NEW YORK (GenomeWeb) – Diamir, a developer of microRNA-based diagnostics, released new data suggesting that the expression signatures of a handful of the non-coding RNAs can be used to detect Parkinson's disease (PD), as well as differentiate it from Alzheimer's disease (AD).
The findings come as Diamir looks to expand upon a more-developed effort to develop a miRNA-based test for the early detection of mild cognitive impairment (MCI), which the company's top executive said is still on track for a potential market launch next year. The new data also come on the heels of the issuance of the firm's first US patent covering aspects of the method used in these tests.
Since its founding in 2009, Diamir has generated a body of data suggesting that levels of certain brain-enriched miRNAs can be used to differentiate MCI sufferers from age-matched healthy controls when used in combination with normalizer miRNAs obtained from areas of the brain unaffected by the condition.
For example, in 2012 the company reported in Aging that the miR-132 family and miR-134 miRNA families, paired with miR-491-5p and miR-370, respectively, could be used to identify MCI patients one to five years before clinical diagnosis with sensitivity of around 79 percent and specificity of up to 100 percent.
A follow-on validation study in larger independent sets of patients showed that expression of miR-132 family members could differentiate between MCI and age-matched controls with 84 to 94 percent sensitivity and 96 to 98 percent specificity. The miR-134 biomarkers, meantime, offered 74 to 88 percent sensitivity and 80 to 92 percent specificity.
According to Diamir CEO and co-founder Kira Sheinerman, the firm employed a similar approach for its PD and AD efforts, focusing on miRNA biomarker candidates from ones enriched in the midbrain/frontal cortex and hippocampus, respectively.
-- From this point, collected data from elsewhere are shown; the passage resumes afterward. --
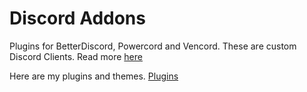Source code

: # Discord Addons
Plugins for BetterDiscord, Powercord and Vencord. These are custom Discord Clients. Read more [here](https://vencord.dev/faq/#)

Here are my plugins and themes.
[Plugins](https://github.com/EnderFox40/Discord-addons/tree/main/Plugins)
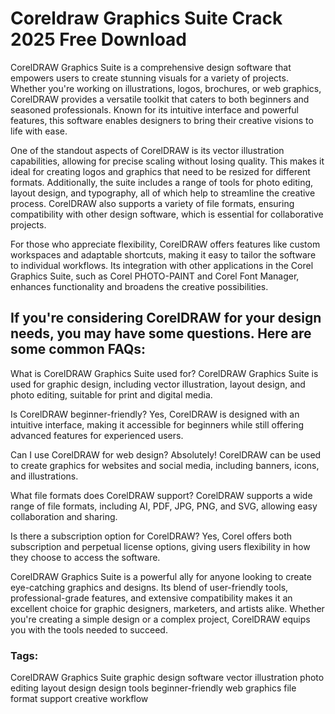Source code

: # Coreldraw Graphics Suite Crack 2025 Free Download 

CorelDRAW Graphics Suite is a comprehensive design software that empowers users to create stunning visuals for a variety of projects. Whether you're working on illustrations, logos, brochures, or web graphics, CorelDRAW provides a versatile toolkit that caters to both beginners and seasoned professionals. Known for its intuitive interface and powerful features, this software enables designers to bring their creative visions to life with ease.

One of the standout aspects of CorelDRAW is its vector illustration capabilities, allowing for precise scaling without losing quality. This makes it ideal for creating logos and graphics that need to be resized for different formats. Additionally, the suite includes a range of tools for photo editing, layout design, and typography, all of which help to streamline the creative process. CorelDRAW also supports a variety of file formats, ensuring compatibility with other design software, which is essential for collaborative projects.

For those who appreciate flexibility, CorelDRAW offers features like custom workspaces and adaptable shortcuts, making it easy to tailor the software to individual workflows. Its integration with other applications in the Corel Graphics Suite, such as Corel PHOTO-PAINT and Corel Font Manager, enhances functionality and broadens the creative possibilities.

## If you're considering CorelDRAW for your design needs, you may have some questions. Here are some common FAQs:

What is CorelDRAW Graphics Suite used for? CorelDRAW Graphics Suite is used for graphic design, including vector illustration, layout design, and photo editing, suitable for print and digital media.

Is CorelDRAW beginner-friendly? Yes, CorelDRAW is designed with an intuitive interface, making it accessible for beginners while still offering advanced features for experienced users.

Can I use CorelDRAW for web design? Absolutely! CorelDRAW can be used to create graphics for websites and social media, including banners, icons, and illustrations.

What file formats does CorelDRAW support? CorelDRAW supports a wide range of file formats, including AI, PDF, JPG, PNG, and SVG, allowing easy collaboration and sharing.

Is there a subscription option for CorelDRAW? Yes, Corel offers both subscription and perpetual license options, giving users flexibility in how they choose to access the software.

CorelDRAW Graphics Suite is a powerful ally for anyone looking to create eye-catching graphics and designs. Its blend of user-friendly tools, professional-grade features, and extensive compatibility makes it an excellent choice for graphic designers, marketers, and artists alike. Whether you're creating a simple design or a complex project, CorelDRAW equips you with the tools needed to succeed.

### Tags:

CorelDRAW Graphics Suite
graphic design software
vector illustration
photo editing
layout design
design tools
beginner-friendly
web graphics
file format support
creative workflow


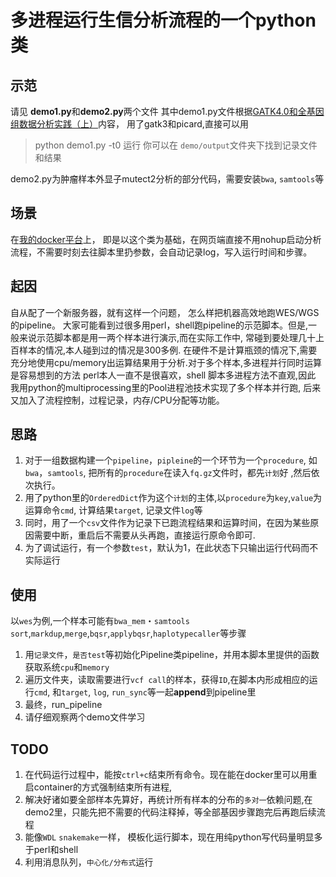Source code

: # 多进程运行生信分析流程的一个python类
## 示范
请见 **demo1.py**和**demo2.py**两个文件
其中demo1.py文件根据[GATK4.0和全基因组数据分析实践（上）](https://zhuanlan.zhihu.com/p/33891718)内容，
用了gatk3和picard,直接可以用
> python demo1.py -t0 运行
你可以在 `demo/output`文件夹下找到记录文件和结果

demo2.py为肿瘤样本外显子mutect2分析的部分代码，需要安装`bwa`, `samtools`等

## 场景
在[我的docker平台](https://github.com/leoatchina/jupyterlab_rstuido)上，
即是以这个类为基础，在网页端直接不用nohup启动分析流程，不需要时刻去往脚本里扔参数，会自动记录log，写入运行时间和步骤。

## 起因
自从配了一个新服务器，就有这样一个问题， 怎么样把机器高效地跑WES/WGS的pipeline。
大家可能看到过很多用perl，shell跑pipeline的示范脚本。但是,一般来说示范脚本都是用一两个样本进行演示,而在实际工作中,
常碰到要处理几十上百样本的情况,本人碰到过的情况是300多例.
在硬件不是计算瓶颈的情况下,需要充分地使用cpu/memory出运算结果用于分析.对于多个样本,多进程并行同时运算是容易想到的方法
perl本人一直不是很喜欢，shell 脚本多进程方法不直观,因此
我用python的multiprocessing里的Pool进程池技术实现了多个样本并行跑, 后来又加入了流程控制，过程记录，内存/CPU分配等功能。

## 思路
1. 对于一组数据构建一个`pipeline`，`pipleine`的一个环节为一个`procedure`, 如`bwa`，`samtools`,
   把所有的`procedure`在读入`fq.gz`文件时，都先`计划`好 ,然后依次执行。
2. 用了python里的`OrderedDict`作为这个`计划`的主体,以`procedure`为`key`,`value`为运算命令`cmd`, 计算结果`target`, 记录文件`log`等
3. 同时，用了一个`csv`文件作为记录下已跑流程结果和运算时间，在因为某些原因需要中断，重启后不需要从头再跑，直接运行原命令即可.
4. 为了调试运行，有一个参数`test`，默认为1，在此状态下只输出运行代码而不实际运行

## 使用
以`wes`为例,一个样本可能有`bwa_mem`・`samtools sort`,`markdup`,`merge`,`bqsr`,`applybqsr`,`haplotypecaller`等步骤
1. 用`记录文件`，`是否test`等初始化Pipeline类pipeline，并用本脚本里提供的函数获取系统`cpu`和`memory`
2. 遍历文件夹，读取需要进行`vcf call`的样本，获得`ID`,在脚本内形成相应的运行`cmd`, 和`target`, `log`, `run_sync`等一起**append**到pipeline里
3. 最终，run_pipeline
4. 请仔细观察两个demo文件学习

## TODO
1. 在代码运行过程中，能按`ctrl+c`结束所有命令。现在能在docker里可以用重启container的方式强制结束所有进程,
2. 解决好诸如要全部样本先算好，再统计所有样本的分布的`多对一`依赖问题,在demo2里，只能先把不需要的代码注释掉，等全部基因步骤跑完后再跑后续流程
3. 能像`WDL` `snakemake`一样， 模板化运行脚本，现在用纯python写代码量明显多于perl和shell
4. 利用消息队列，`中心化/分布式`运行
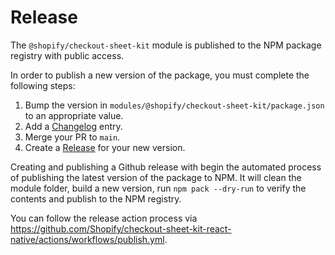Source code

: # Release

The `@shopify/checkout-sheet-kit` module is published to the NPM package
registry with public access.

In order to publish a new version of the package, you must complete the
following steps:

1. Bump the version in `modules/@shopify/checkout-sheet-kit/package.json` to an
   appropriate value.
2. Add a [Changelog](./CHANGELOG.md) entry.
3. Merge your PR to `main`.
4. Create a [Release](/releases) for your new version.

Creating and publishing a Github release with begin the automated process of
publishing the latest version of the package to NPM. It will clean the module
folder, build a new version, run `npm pack --dry-run` to verify the contents and
publish to the NPM registry.

You can follow the release action process via
https://github.com/Shopify/checkout-sheet-kit-react-native/actions/workflows/publish.yml.
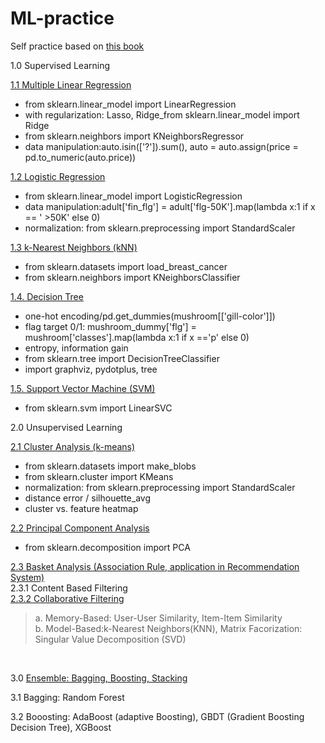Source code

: # ML-practice
Self practice based on <a href="https://www.books.com.tw/products/0010859473">this book</a>

<div>
<p>1.0 Supervised Learning</p>
<div>
  <p><a href="https://github.com/sunnyskydream/ML-practice/blob/main/1_1_Supervised_Learning_Multiple_Linear_Regression.ipynb">1.1 Multiple Linear Regression</a> 
   <ul>
      <li>from sklearn.linear_model import LinearRegression</li>
      <li>with regularization: Lasso, Ridge_from sklearn.linear_model import Ridge</li>
      <li>from sklearn.neighbors import KNeighborsRegressor</li>
      <li>data manipulation:auto.isin(['?']).sum(), auto = auto.assign(price = pd.to_numeric(auto.price))</li>
   <ul/>
  </p>
</div>
<div>
  <p><a href="https://github.com/sunnyskydream/ML-practice/blob/main/1_2_Supervised_Learning_Logistic_Regression.ipynb">1.2 Logistic Regression</a> 
    <ul>
      <li>from sklearn.linear_model import LogisticRegression</li>
      <li>data manipulation:adult['fin_flg'] = adult['flg-50K'].map(lambda x:1 if x == ' >50K' else 0)</li>
      <li>normalization: from sklearn.preprocessing import StandardScaler </li>
       <ul/>
  </p>
</div>
<div>
  <p><a href="https://github.com/sunnyskydream/ML-practice/blob/main/1_3_Supervised_Learning_k_NN(k_nearest_neighbors).ipynb">1.3 k-Nearest Neighbors (kNN)</a>
    <ul>
      <li>from sklearn.datasets import load_breast_cancer</li>
      <li>from sklearn.neighbors import KNeighborsClassifier</li>
    </ul>
  </p>
</div>
<div>
  <p><a href="https://github.com/sunnyskydream/ML-practice/blob/main/1_4_Supervised_Learning_Decision_Tree.ipynb">1.4. Decision Tree</a><br/><p/>
     <ul>
      <li>one-hot encoding/pd.get_dummies(mushroom[['gill-color']])</li>
      <li>flag target 0/1: mushroom_dummy['flg'] = mushroom['classes'].map(lambda x:1 if x =='p' else 0)</li>
      <li>entropy, information gain</li>
      <li>from sklearn.tree import DecisionTreeClassifier</li>
      <li>import graphviz, pydotplus, tree</li>
     </ul>
  </p>
</div>
   <p><a href="https://github.com/sunnyskydream/ML-practice/blob/main/1_5_Supervised_Learning_Support_Vector_Machine_(SVM).ipynb">1.5. Support Vector Machine (SVM)</a>
    <ul>
      <li>from sklearn.svm import LinearSVC</li>
      </ul>
   </p>
      
<p>2.0 Unsupervised Learning<br/><p/>
<p><a href="https://github.com/sunnyskydream/ML-practice/blob/main/2_1_B_Unsupervised_Learning_Cluster_Analysis_(k_means).ipynb">2.1 Cluster Analysis (k-means)</a> 
    <ul>
      <li>from sklearn.datasets import make_blobs</li>
      <li>from sklearn.cluster import KMeans</li>
      <li>normalization: from sklearn.preprocessing import StandardScaler</li>
      <li>distance error / silhouette_avg</li>
      <li>cluster vs. feature heatmap</li>
     <ul/>
<p/> </div>
<div>
<p> <a href="https://github.com/sunnyskydream/ML-practice/blob/main/2_2_Unsupervised%20Learning_Principal_Component_Analysis.ipynb">2.2 Principal Component Analysis</a><br/>
  <ul>
    <li>from sklearn.decomposition import PCA</li>
  </ul>
  </p> 
<p><a href="https://github.com/sunnyskydream/ML-practice/blob/main/2_3_Unsupervised_Basket_Analysis.ipynb">2.3 Basket Analysis (Association Rule, application in Recommendation System)</a><br/> 
      2.3.1 Content Based Filtering<br/>
      <a href="https://ithelp.ithome.com.tw/articles/10219511">2.3.2 Collaborative Filtering</a><br/>
      <blockquote>a. Memory-Based: User-User Similarity, Item-Item Similarity<br/>  
        b. Model-Based:k-Nearest Neighbors(KNN), Matrix Facorization: Singular Value Decomposition (SVD)</blockquote><br/>
<p>3.0 <a href="https://xijunlee.github.io/2017/06/03/%E9%9B%86%E6%88%90%E5%AD%A6%E4%B9%A0%E6%80%BB%E7%BB%93/">Ensemble: Bagging, Boosting, Stacking</a><br/><p/>
<p>3.1 Bagging: Random Forest<br/><p/>
<p>3.2 Booosting: AdaBoost (adaptive Boosting), GBDT (Gradient Boosting Decision Tree), XGBoost<p/></div>
  

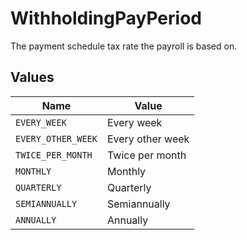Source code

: # WithholdingPayPeriod

The payment schedule tax rate the payroll is based on.


## Values

| Name               | Value              |
| ------------------ | ------------------ |
| `EVERY_WEEK`       | Every week         |
| `EVERY_OTHER_WEEK` | Every other week   |
| `TWICE_PER_MONTH`  | Twice per month    |
| `MONTHLY`          | Monthly            |
| `QUARTERLY`        | Quarterly          |
| `SEMIANNUALLY`     | Semiannually       |
| `ANNUALLY`         | Annually           |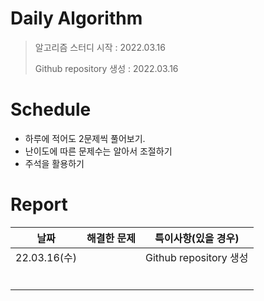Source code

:# Daily Algorithm 

> 알고리즘 스터디 시작 : 2022.03.16
>
> Github repository 생성 : 2022.03.16



# Schedule

- 하루에 적어도 2문제씩 풀어보기.
- 난이도에 따른 문제수는 알아서 조절하기 
- 주석을 활용하기

# Report

|     날짜     | 해결한 문제 |  특이사항(있을 경우)   |
| :----------: | :---------: | :--------------------: |
| 22.03.16(수) |             | Github repository 생성 |
|              |             |                        |
|              |             |                        |
|              |             |                        |
|              |             |                        |
|              |             |                        |
|              |             |                        |





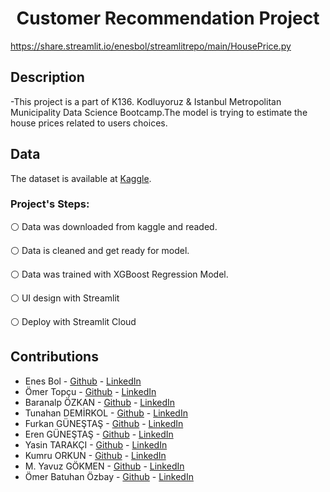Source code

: <h1 align="center">Customer Recommendation Project</h1>


https://share.streamlit.io/enesbol/streamlitrepo/main/HousePrice.py

## Description
-This project is a part of K136. Kodluyoruz & Istanbul Metropolitan Municipality Data Science Bootcamp.The model is trying to estimate the house prices related to users choices.

## Data
The dataset is available at [Kaggle](https://www.kaggle.com/c/house-prices-advanced-regression-techniques).

<h3 align="left">Project's Steps:</h3>
  
⚪️ Data was downloaded from kaggle and readed.
  
⚪️ Data is cleaned and get ready for model.

⚪️ Data was trained with XGBoost Regression Model.
 
⚪️ UI design with Streamlit
  
⚪️ Deploy with Streamlit Cloud
  

## Contributions
* Enes Bol - [Github](https://github.com/enesbol) - [LinkedIn](https://www.linkedin.com/in/enesbol/)
* Ömer Topçu - [Github](https://github.com/dromertopcu) - [LinkedIn](https://www.linkedin.com/in/drot/)
* Baranalp ÖZKAN - [Github](https://github.com/baranalpozkan) - [LinkedIn](https://www.linkedin.com/in/baranalpozkan)
* Tunahan DEMİRKOL - [Github](https://github.com/TunahanDemirkol) - [LinkedIn](https://www.linkedin.com/in/tunahandemirkol/)
* Furkan GÜNEŞTAŞ - [Github](https://github.com/fgunestas) - [LinkedIn](https://www.linkedin.com/in/fgunestas/)
* Eren GÜNEŞTAŞ - [Github](https://github.com/shuharii) - [LinkedIn](https://www.linkedin.com/in/erengunestas/)
* Yasin TARAKÇI - [Github](https://github.com/ysntrkc) - [LinkedIn](https://www.linkedin.com/in/yasintarakci)
* Kumru ORKUN - [Github](https://github.com/kumruo) - [LinkedIn](https://www.linkedin.com/in/kumru-orkun-30848b198/)
* M. Yavuz GÖKMEN - [Github](https://github.com/AbyssWatcher-17) - [LinkedIn](https://www.linkedin.com/in/myavuzgokmen)
* Ömer Batuhan Özbay - [Github](https://github.com/kakan18) - [LinkedIn](https://www.linkedin.com/in/omerbatuhanozbay)


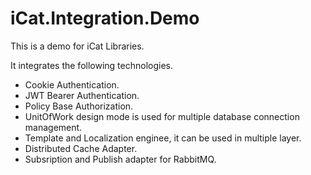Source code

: # iCat.Integration.Demo

This is a demo for iCat Libraries.

It integrates the following technologies.

- Cookie Authentication.
- JWT Bearer Authentication.
- Policy Base Authorization.
- UnitOfWork design mode is used for multiple database connection management.
- Template and Localization enginee, it can be used in multiple layer.
- Distributed Cache Adapter.
- Subsription and Publish adapter for RabbitMQ.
Once the candidates were identified, the company used a qRT-PCR approach to analyze plasma and serum samples of patients with either PD or AD, as well as age-matched controls, obtained from collaborators at the Roskamp Institute.
Diamir pinpointed 18 undisclosed miRNA biomarkers that could be used to differentiate PD patients from controls with an overall accuracy of 90 to 100 percent, sensitivity of 80 to 100 percent, and specificity of 95 to 100 percent.
PD patients could also be differentiated from AD patients and controls, the company said.
The findings were presented at this year's Biomarkers & Diagnostics World Congress in Philadelphia.
Sheinerman stressed that the AD/PD data are still preliminary, and that Diamir is continuing to validate the biomarkers in retrospective and prospective studies in larger cohorts of patients, including asymptomatic ones. At the same time, the company is expanding into other neurodegenerative diseases and expects to report new data throughout this year.
Meanwhile, Diamir is pushing ahead with its MCI-detection test, further refining it in anticipation of making it available to clinicians through a CLIA lab partner. The company sees utility for such a product ahead of neuroimaging and cerebrospinal fluid analyses, which can be costly and invasive, and as a way of identifying asymptomatic individuals who will go on to develop cognitive impairment so that they could be treated early.
While technical setbacks or funding issues could change Diamir's timeline, Sheinerman said that she anticipates the product becoming available in the first half of 2015.
Encouragingly, Diamir has also received a US patent — No. 8,648,017 — on its miRNA detection and analysis approach. Entitled "Methods of Using Small RNA from Bodily Fluids for Diagnosis and Monitoring of Neurodegenerative Diseases," the intellectual property claims the "detection of neuronal pathologies using quantitative analysis in bodily fluids of synapse and/or neurite small RNAs." It also covers the application of such methods for the "early diagnosis and monitoring of neurodegenerative diseases and other neurological disorders."
Sheinerman had previously noted that the US Supreme Court's ruling that human genes cannot be patented raises questions about the enforceability of patents covering specific miRNAs, adding that having IP protection around its analytical processes is expected to give Diamir a solid foundation for its upcoming products.